La question centrale est la suivante : comment un consommateur vulnérable et endetté pourrait-il respecter un plan de paiement, imposé unilatéralement par le fournisseur, qui ne tiendrait pas compte de sa situation financière, familiale et sociale ?

Dans le contexte actuel, nous craignons que la précarité de ces consommateurs s’accroisse et que leur dignité ne soit pas respectée. En effet, la pauvreté et la précarité ne sont pas d’abord une question d’argent (insuffisance de revenus et de ressources pour assurer des moyens de subsistance durables), mais bien une impossibilité de faire valoir ses droits, une impuissance à les exercer7. Selon Jean Labbens, « on est pauvre lorsqu’on n’arrive pas ou mal à s’approprier des droits (…), qui est vraiment un pouvoir sur autrui »8.

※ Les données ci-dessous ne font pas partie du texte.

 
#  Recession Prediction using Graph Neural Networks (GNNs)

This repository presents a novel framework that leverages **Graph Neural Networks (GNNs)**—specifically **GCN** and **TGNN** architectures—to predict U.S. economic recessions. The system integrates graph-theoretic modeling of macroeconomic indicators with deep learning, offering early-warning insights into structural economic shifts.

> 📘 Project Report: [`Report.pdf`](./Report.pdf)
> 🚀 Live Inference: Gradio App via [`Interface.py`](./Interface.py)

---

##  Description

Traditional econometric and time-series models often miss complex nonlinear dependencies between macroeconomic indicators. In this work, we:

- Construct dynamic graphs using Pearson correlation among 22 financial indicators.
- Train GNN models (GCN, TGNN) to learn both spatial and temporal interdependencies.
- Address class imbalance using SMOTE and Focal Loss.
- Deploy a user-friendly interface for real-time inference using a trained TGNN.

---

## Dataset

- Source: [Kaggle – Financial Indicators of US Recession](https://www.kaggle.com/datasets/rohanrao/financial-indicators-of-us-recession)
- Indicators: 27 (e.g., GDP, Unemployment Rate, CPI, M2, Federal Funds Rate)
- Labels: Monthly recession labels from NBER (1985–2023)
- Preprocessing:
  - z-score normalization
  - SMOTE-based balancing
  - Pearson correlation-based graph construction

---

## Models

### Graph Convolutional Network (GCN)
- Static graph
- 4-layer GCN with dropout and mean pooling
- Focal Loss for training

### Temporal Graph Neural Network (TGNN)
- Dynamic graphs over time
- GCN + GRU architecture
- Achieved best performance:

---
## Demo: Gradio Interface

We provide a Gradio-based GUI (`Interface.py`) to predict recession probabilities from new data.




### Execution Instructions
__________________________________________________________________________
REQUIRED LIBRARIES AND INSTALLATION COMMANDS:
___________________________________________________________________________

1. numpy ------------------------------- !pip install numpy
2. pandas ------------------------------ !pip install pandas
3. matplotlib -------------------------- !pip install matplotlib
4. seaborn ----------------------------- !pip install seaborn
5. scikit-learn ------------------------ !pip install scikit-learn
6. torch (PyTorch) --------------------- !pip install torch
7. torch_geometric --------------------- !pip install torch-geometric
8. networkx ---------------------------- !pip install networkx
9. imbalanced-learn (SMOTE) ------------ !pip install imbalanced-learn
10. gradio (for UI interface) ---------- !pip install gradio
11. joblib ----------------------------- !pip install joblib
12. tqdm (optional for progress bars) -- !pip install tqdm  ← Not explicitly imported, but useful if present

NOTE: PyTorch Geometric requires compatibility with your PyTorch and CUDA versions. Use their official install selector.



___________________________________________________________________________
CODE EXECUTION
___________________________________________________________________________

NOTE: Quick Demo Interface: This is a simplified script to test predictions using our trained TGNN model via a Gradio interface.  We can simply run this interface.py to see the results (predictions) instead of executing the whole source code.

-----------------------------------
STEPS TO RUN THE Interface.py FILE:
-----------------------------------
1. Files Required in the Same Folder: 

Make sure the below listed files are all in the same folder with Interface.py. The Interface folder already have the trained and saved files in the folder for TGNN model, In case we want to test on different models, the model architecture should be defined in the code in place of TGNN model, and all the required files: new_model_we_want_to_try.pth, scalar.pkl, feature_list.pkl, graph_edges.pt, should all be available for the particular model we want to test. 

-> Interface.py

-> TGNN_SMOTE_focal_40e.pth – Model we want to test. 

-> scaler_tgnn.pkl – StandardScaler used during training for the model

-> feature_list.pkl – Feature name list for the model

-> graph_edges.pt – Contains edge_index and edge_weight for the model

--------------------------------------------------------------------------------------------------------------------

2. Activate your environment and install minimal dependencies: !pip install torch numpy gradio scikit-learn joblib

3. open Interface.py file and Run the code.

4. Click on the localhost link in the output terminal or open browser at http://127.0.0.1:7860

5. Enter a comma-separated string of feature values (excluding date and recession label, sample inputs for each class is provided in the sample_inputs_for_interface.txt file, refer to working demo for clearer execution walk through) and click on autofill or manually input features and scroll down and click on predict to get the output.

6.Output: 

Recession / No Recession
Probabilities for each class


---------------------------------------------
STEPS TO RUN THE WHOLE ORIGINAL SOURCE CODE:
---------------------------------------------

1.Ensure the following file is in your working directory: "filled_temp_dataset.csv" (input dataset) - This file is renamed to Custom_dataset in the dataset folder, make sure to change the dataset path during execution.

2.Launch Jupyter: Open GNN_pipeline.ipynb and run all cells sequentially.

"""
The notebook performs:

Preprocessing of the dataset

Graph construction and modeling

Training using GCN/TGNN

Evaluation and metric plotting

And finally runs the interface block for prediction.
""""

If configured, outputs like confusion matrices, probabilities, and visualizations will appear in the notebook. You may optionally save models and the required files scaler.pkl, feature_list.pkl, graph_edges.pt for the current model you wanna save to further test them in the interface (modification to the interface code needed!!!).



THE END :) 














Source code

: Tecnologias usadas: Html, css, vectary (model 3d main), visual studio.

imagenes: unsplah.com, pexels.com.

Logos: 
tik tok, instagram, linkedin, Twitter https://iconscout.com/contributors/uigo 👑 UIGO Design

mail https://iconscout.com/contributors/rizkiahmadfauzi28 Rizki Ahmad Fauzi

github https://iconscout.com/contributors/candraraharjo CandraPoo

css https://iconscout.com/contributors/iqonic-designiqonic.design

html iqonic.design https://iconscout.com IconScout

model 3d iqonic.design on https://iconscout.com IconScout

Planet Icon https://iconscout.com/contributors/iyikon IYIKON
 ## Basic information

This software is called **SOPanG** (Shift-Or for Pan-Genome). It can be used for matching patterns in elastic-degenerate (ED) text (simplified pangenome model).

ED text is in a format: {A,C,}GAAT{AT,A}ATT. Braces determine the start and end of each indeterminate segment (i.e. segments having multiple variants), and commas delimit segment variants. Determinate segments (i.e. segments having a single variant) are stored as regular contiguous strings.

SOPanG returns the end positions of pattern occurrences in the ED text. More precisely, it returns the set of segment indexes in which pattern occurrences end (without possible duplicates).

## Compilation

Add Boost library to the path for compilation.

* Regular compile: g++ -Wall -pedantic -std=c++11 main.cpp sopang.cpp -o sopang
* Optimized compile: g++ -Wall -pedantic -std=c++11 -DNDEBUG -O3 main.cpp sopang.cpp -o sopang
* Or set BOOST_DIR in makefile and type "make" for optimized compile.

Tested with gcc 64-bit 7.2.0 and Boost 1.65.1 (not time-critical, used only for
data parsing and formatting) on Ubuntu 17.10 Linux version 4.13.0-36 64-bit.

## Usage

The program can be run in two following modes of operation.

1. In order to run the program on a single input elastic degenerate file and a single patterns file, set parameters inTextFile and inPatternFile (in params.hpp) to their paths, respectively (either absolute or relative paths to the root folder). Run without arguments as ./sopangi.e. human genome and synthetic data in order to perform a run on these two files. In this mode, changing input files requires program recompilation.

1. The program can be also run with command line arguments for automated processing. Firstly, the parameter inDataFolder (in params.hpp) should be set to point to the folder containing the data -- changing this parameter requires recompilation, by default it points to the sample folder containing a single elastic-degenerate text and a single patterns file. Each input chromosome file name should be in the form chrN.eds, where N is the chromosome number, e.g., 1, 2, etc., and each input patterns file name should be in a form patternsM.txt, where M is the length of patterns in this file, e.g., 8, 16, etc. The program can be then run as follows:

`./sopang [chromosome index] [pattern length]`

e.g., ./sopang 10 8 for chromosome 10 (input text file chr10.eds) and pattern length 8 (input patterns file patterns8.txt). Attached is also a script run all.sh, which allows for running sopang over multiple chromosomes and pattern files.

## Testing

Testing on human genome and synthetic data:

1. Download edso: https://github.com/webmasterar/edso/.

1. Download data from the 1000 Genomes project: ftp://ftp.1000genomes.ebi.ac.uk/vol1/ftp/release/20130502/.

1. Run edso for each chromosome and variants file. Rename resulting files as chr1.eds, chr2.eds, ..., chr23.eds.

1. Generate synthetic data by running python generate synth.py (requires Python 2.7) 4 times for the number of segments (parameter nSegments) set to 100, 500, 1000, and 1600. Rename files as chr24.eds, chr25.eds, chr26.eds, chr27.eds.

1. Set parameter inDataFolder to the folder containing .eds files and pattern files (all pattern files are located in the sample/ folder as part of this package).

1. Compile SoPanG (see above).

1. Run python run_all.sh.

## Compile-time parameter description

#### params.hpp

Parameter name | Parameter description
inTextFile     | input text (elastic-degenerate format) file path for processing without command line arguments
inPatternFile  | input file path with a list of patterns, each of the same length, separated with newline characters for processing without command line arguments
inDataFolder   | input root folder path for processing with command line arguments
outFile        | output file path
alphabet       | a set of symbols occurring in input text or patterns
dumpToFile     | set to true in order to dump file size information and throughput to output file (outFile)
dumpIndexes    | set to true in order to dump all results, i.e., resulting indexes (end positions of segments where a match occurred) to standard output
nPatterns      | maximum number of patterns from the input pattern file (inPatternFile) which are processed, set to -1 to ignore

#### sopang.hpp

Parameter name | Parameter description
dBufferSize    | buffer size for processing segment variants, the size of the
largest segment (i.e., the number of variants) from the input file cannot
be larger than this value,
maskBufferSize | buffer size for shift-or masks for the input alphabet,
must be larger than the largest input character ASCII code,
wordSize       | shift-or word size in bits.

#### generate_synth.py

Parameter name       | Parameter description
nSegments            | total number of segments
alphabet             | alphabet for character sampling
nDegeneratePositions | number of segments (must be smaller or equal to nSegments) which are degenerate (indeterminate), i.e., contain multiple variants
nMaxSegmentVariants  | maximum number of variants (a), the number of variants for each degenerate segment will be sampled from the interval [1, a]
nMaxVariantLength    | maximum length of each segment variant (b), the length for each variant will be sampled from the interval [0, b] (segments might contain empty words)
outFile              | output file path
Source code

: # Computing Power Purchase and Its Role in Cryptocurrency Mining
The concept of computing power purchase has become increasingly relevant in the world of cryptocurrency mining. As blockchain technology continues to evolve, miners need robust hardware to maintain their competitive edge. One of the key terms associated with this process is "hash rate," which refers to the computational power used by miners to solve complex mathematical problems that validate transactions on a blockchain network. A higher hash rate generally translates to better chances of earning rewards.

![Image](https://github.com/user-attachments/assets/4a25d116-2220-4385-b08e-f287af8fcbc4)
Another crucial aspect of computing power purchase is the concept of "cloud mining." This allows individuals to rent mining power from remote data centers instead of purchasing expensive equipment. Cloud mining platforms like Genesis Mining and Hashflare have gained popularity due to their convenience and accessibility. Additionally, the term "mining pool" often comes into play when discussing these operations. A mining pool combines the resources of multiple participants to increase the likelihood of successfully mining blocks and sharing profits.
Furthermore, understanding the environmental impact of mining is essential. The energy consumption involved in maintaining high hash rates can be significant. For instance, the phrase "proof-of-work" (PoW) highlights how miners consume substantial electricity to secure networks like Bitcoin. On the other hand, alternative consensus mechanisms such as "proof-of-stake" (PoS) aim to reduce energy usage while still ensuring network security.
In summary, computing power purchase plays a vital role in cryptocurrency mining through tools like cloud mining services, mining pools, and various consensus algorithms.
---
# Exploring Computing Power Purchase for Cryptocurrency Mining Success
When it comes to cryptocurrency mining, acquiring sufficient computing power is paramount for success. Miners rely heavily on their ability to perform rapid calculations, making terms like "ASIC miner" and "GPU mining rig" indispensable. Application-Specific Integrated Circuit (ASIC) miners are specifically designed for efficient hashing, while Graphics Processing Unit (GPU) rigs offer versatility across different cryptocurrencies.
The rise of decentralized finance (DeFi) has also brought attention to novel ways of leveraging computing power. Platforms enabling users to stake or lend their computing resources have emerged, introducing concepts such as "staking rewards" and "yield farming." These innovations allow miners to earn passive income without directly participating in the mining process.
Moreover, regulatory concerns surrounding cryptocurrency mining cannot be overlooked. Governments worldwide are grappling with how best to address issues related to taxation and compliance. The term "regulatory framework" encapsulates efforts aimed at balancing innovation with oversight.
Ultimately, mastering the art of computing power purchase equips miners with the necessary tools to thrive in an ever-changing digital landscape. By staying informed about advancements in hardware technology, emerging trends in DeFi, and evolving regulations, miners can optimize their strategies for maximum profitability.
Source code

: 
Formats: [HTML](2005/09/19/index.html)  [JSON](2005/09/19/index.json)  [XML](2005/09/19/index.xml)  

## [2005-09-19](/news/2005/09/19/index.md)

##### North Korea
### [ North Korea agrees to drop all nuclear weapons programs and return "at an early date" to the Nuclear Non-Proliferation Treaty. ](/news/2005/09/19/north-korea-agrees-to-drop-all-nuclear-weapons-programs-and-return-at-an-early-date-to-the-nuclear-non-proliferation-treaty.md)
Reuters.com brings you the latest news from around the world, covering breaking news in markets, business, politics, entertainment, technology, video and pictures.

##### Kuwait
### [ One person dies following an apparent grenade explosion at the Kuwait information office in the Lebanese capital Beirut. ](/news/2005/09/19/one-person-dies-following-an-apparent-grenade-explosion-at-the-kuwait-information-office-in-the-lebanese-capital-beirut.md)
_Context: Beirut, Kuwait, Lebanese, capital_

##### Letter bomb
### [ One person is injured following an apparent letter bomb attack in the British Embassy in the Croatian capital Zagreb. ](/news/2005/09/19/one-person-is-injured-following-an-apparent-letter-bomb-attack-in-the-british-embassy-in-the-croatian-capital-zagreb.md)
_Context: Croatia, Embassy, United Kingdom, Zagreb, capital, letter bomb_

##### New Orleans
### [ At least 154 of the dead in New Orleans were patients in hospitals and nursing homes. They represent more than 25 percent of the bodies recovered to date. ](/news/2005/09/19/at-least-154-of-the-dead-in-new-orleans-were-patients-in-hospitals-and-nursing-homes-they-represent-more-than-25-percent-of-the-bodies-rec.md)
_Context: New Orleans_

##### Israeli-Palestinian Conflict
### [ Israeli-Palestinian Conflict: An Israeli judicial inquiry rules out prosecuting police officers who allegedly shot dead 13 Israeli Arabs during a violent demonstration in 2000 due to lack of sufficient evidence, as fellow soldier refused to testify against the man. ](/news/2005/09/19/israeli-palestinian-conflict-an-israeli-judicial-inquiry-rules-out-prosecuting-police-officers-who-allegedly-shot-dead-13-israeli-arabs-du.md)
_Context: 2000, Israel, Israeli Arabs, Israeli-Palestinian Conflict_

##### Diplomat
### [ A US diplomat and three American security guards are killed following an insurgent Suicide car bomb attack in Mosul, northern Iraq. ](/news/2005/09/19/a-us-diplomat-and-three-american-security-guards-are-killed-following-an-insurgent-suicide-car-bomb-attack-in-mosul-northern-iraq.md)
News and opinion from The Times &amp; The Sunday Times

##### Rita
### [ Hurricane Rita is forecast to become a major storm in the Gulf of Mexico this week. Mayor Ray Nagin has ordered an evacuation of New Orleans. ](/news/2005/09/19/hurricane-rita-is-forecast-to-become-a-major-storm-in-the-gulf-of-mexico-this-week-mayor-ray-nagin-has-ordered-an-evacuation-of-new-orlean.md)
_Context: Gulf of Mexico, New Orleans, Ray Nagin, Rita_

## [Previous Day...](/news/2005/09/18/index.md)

Légalement, pour être raisonnable, un plan doit respecter la dignité humaine du débiteur ; si l’on veut résolument accomplir cet objectif, le droit devrait désormais être plus précis encore, pour être plus opérationnel et dès lors « plus appropriable » par les débiteurs.

Par conséquent, nous aborderons d’abord, dans cette note, quelques points de repères utiles pour évaluer le caractère raisonnable d’un plan de paiement, en tentant de baliser la notion de dignité humaine (I). Nous verrons ensuite les stratégies et les enjeux de la négociation d’un plan de paiement (II). Dans cette perspective, nous relèverons le rôle indispensable des tiers pour équilibrer la relation entre le consommateur et le fournisseur (III).

[1] https://www.socialenergie.be/vers-un-droit-a-lacces-a-leau-pour-tous-des-concretisations-legislatives-au-niveau-de-la-region-bruxelloise/
[2] http://weblex.brussels/data/crb/doc/2018-19/137815/images.pdf
[3] https://www.socialenergie.be/plans-de-paiement-vivaqua-nouvelles-modalites/
[4] Article 25sexies, §1, de l’ordonnance du 19 juillet 2001 relative à l’organisation du marché de l’électricité en Région de Bruxelles-Capitale ; article 20quater, §1, de l’ordonnance du 1er avril 2004 relative à l’organisation du marché du gaz en Région de Bruxelles-Capitale.Dans la suite du texte, ces ordonnances seront appelées « ordonnance électricité » et « ordonnance gaz ».
[5] Brugel a entamé des consultations sur cette question début 2020. Les résultats ne sont pas encore connus.
[6] Article 25septies, §4, de « l’ordonnance électricité » ; article 20quinquies, §4, de « l’ordonnance gaz ».
[7] F. De Boe et H. Van Hootegem, « Introduction », in Service de lutte contre la pauvreté, la précarité et l’exclusion sociale, Pauvreté et ineffectivité des droits, Bruxelles, La Charte, 2017, p. 1.
[8] J. Labbens, Sociologie de la pauvreté, Paris, Gallimard (Coll. Idées, n°393), 1978, pp. 93-94.